Neshat arbeitet nach Videoinstallationen zum Geschlechterverhältnis im Iran an der kalligrafischen „Bezeichnung“ und Beschriftung von Körpern, die dann zu lebensgroßen Fotografien werden. Aktuell ist das ein Porträt der Aktivistin Malala, eine Auftragsarbeit. Und Katharina Sieveking sucht Fotos aus früheren Arbeiten zusammen, die für eine große öffentliche Installation am Düsseldorfer Hauptbahnhof zu einem straßenüberspannenden Band aufgeblasen werden sollen.

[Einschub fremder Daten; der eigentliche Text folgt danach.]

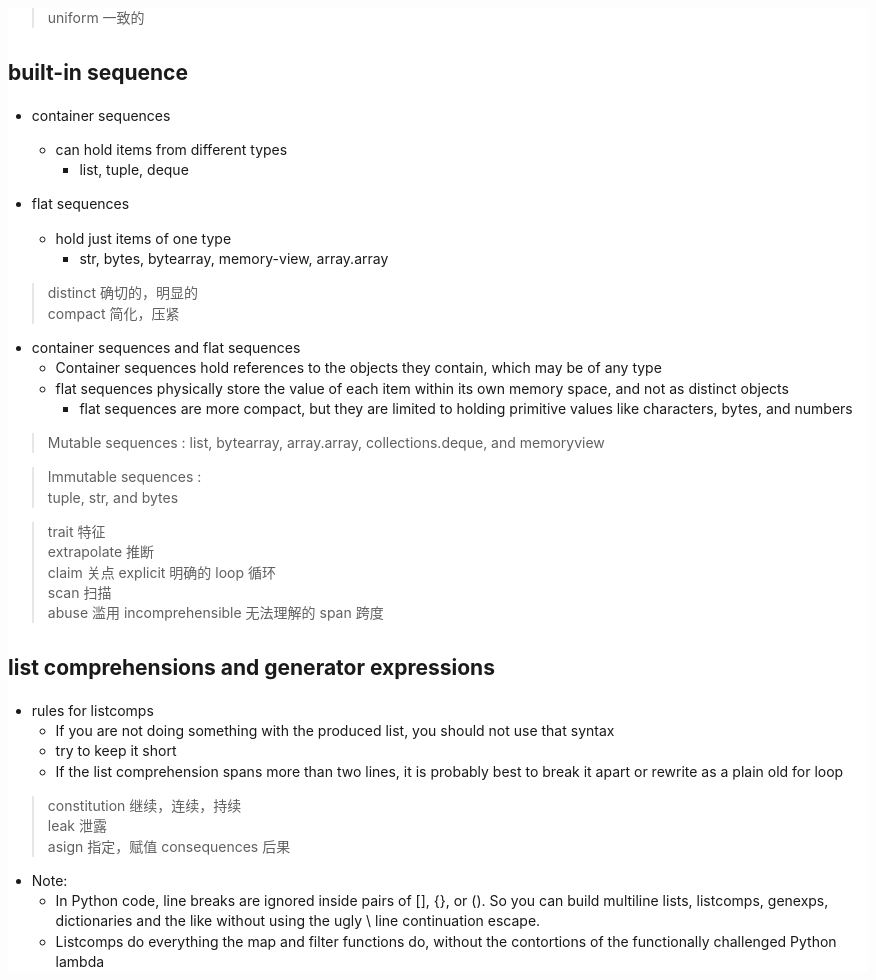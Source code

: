 > uniform		一致的  

## built-in  sequence
- container sequences  
	- can hold items from different types
		- list, tuple, deque

- flat sequences
	- hold just items of one type
		- str, bytes,  bytearray, memory-view,  array.array

> distinct       确切的，明显的  
> compact     简化，压紧  

- container sequences and flat sequences
	- Container sequences hold references to the objects they contain, which may be of any type
	-  flat sequences physically store the value of each item within its own memory space, and not as distinct objects
		-   flat sequences are more compact, but they are limited to holding primitive values like characters, bytes, and numbers

> Mutable sequences  :
>                  list, bytearray, array.array, collections.deque, and memoryview  


> Immutable sequences :  
>                  tuple, str, and bytes

> trait   特征                    
> extrapolate   推断     
> claim    关点
> explicit    明确的 
> loop  循环    
> scan   扫描  
> abuse   滥用
> incomprehensible      无法理解的
> span        跨度


## list comprehensions and generator expressions
- rules for listcomps
	- If you are not doing something with the produced list, you should not use that syntax
	- try to keep it short
	- If the list comprehension spans more than two lines, it is probably best to break it apart or rewrite as a plain old for loop

> constitution     继续，连续，持续  
> leak        泄露  
> asign       指定，赋值
> consequences      后果  


- Note:
	- In Python code, line breaks are ignored inside pairs of [], {}, or (). So you can build multiline lists, listcomps, genexps, dictionaries and the like without using the ugly \ line continuation escape.
	- Listcomps do everything the map and filter functions do, without the contortions of the functionally challenged Python lambda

Bringt sie allein ihr Frausein zusammen?
Wir sehen (neben dem Toten Meer) großzügige Studios oder Büros, in denen meist Mitarbeiter*innen aufwendige Technik und teure Computer bedienen, während es in den Kommentaren der Künstlerinnen viel um Wunden und Verletzungen, Heilung und „Endurance“ geht. Doch in der durch die Form des Vierer-Porträts gebotenen Kürze der Darstellung werden die begleiteten Arbeitsprozesse wenig anschaulich und bleiben abstrakt.
Und auch Synergie- oder Schärfungseffekte zwischen den einzelnen Persönlichkeiten und Arbeiten bleiben selten. So stellt sich die ketzerische Frage, ob es vielleicht doch nur ihr Frausein ist, das die vier Künstlerinnen hier zusammenbringt. Gerhard Richter, Jörg Immendorff, Anselm Kiefer oder auch „Georg Baselitz“ (2013, von Evelyn Schels selbst) wurden bisher in monografischen Filmen gewürdigt, in denen sich ihre Arbeit komplex und in ihrer Widersprüchlichkeit entfalten konnte.
In „Body of Truth“ spiegeln sich essenzialistische Klischees von der „Zerbrechlichkeit“ der Frau unwidersprochen in anderen ebenso essenzialistischen Zuschreibungen, wenn Marina Abramović „woman“ als „the most powerful being on the planet“ benennt. Alle vier dargestellten Künstlerinnen sind auch Meisterinnen der Selbstinszenierung, was sicherlich kein unwesentlicher Teil ihres Erfolgs ist. Es macht Spaß, ihnen bei diesem Spiel vor der Kamera und für die Kamera zuzuschauen. Und so bleiben in diesem Film am Ende am interessantesten diese Auftritte – und ernüchternd unromantische, aber zu fragmentarische Einblicke in die schnöde Realität der Produktion aktueller Großkunst.